## Task statement:
From the entries that follow, copy each line containing the word "https".

== Segment start ==

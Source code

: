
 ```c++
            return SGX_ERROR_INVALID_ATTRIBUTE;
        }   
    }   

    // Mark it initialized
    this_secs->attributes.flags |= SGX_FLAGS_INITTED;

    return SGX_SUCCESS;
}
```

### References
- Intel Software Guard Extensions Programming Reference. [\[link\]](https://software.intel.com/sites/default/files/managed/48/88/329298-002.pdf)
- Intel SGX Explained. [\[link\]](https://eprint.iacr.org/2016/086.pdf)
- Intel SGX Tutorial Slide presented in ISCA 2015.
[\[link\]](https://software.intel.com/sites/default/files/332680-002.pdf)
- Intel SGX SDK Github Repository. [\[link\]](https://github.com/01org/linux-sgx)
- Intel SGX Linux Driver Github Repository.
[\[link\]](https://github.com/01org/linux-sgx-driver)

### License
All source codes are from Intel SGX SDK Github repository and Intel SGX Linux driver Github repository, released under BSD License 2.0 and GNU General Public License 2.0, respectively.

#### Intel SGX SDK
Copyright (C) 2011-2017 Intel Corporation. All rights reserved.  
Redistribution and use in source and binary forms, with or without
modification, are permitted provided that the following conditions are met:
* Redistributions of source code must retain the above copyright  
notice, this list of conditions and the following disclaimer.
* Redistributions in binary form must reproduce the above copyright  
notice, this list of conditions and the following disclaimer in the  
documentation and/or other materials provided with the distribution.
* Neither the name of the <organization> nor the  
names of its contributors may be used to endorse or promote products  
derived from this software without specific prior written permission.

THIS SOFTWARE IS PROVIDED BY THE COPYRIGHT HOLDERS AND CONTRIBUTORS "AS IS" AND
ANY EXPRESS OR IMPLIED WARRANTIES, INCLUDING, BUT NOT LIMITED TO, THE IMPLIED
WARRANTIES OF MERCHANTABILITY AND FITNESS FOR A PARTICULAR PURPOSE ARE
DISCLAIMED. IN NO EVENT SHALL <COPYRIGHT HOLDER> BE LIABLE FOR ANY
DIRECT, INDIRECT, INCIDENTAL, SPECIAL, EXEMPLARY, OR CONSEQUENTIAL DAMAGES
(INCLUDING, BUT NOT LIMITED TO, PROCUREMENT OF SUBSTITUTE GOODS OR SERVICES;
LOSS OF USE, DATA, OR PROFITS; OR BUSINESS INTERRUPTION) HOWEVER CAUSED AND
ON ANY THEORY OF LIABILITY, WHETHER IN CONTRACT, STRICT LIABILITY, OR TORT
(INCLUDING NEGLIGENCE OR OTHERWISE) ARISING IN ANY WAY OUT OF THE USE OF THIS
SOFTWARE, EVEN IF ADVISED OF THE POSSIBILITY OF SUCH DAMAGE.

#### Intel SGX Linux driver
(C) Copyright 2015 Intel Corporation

== Segment end ==

## Written response:
- Intel Software Guard Extensions Programming Reference. [\[link\]](https://software.intel.com/sites/default/files/managed/48/88/329298-002.pdf)
- Intel SGX Explained. [\[link\]](https://eprint.iacr.org/2016/086.pdf)
[\[link\]](https://software.intel.com/sites/default/files/332680-002.pdf)
- Intel SGX SDK Github Repository. [\[link\]](https://github.com/01org/linux-sgx)
[\[link\]](https://github.com/01org/linux-sgx-driver)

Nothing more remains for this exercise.